Task item: All lines in the data below carrying the string "modules" are to be located and copied.

Dataset items
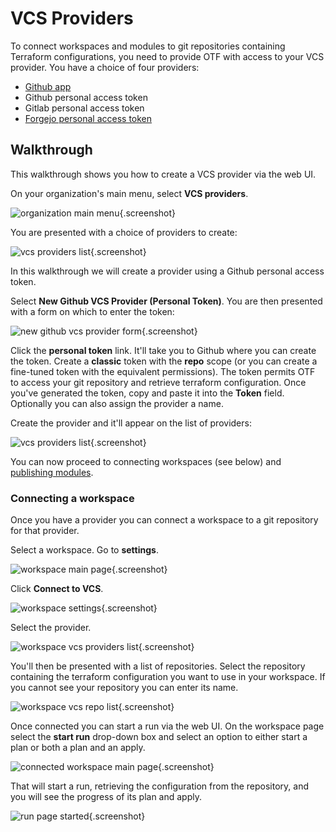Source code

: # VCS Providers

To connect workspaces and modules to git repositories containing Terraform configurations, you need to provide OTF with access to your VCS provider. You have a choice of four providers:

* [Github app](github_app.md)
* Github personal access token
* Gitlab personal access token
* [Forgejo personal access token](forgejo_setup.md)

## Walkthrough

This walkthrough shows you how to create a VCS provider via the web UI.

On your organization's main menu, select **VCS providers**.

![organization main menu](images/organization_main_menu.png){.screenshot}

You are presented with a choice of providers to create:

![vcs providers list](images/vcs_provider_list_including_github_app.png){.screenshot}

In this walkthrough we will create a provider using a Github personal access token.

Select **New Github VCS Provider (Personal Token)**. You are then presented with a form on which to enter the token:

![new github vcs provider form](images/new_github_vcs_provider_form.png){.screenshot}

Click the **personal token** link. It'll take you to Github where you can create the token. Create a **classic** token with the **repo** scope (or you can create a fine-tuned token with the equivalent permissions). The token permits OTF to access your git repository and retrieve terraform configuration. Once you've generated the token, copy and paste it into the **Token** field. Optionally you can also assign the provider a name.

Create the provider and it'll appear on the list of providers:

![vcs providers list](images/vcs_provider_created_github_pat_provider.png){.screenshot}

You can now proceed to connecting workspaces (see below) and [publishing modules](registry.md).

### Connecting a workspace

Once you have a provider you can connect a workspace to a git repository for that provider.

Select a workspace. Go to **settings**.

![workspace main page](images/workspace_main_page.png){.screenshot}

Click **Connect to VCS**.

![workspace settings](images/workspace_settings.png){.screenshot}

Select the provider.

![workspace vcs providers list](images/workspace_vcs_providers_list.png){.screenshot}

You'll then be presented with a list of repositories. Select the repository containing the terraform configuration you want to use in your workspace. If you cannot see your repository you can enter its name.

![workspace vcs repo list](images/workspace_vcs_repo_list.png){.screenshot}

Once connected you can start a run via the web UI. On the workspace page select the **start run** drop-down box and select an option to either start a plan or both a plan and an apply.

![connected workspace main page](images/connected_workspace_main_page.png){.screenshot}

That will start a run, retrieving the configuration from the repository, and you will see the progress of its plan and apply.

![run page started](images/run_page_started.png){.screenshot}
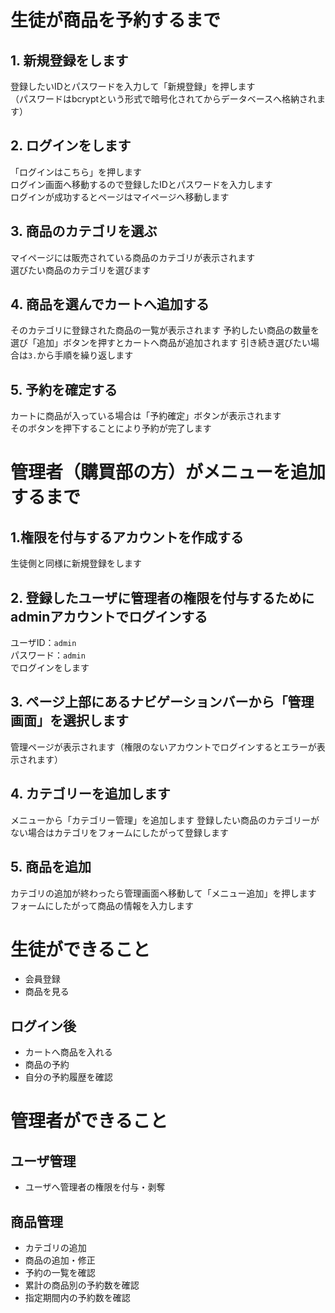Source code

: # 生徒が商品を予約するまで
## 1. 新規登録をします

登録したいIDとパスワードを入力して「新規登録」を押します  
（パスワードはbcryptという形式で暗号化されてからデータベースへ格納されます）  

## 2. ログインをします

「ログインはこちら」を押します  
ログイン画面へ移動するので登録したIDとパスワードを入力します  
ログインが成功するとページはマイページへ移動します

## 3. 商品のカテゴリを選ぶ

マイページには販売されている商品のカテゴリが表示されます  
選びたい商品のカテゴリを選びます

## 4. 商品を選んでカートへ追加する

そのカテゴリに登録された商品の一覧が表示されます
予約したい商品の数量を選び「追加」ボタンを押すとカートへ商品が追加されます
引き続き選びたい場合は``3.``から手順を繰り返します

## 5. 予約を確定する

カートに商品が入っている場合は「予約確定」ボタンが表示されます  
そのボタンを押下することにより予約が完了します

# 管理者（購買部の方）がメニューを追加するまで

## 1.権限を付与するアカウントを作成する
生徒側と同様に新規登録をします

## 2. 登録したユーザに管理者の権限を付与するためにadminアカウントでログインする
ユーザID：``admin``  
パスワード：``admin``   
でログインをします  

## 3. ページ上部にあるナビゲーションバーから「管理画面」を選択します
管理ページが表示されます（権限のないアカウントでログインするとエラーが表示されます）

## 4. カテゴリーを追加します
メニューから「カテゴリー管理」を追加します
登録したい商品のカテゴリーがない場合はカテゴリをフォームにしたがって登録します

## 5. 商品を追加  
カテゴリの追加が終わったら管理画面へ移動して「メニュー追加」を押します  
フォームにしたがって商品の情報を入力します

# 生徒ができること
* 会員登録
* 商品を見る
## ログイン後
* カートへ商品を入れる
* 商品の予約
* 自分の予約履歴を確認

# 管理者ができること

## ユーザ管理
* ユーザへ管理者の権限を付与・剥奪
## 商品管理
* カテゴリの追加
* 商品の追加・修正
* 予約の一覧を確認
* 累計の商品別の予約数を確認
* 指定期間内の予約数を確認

Result of this task:
To connect workspaces and modules to git repositories containing Terraform configurations, you need to provide OTF with access to your VCS provider. You have a choice of four providers:
You can now proceed to connecting workspaces (see below) and [publishing modules](registry.md).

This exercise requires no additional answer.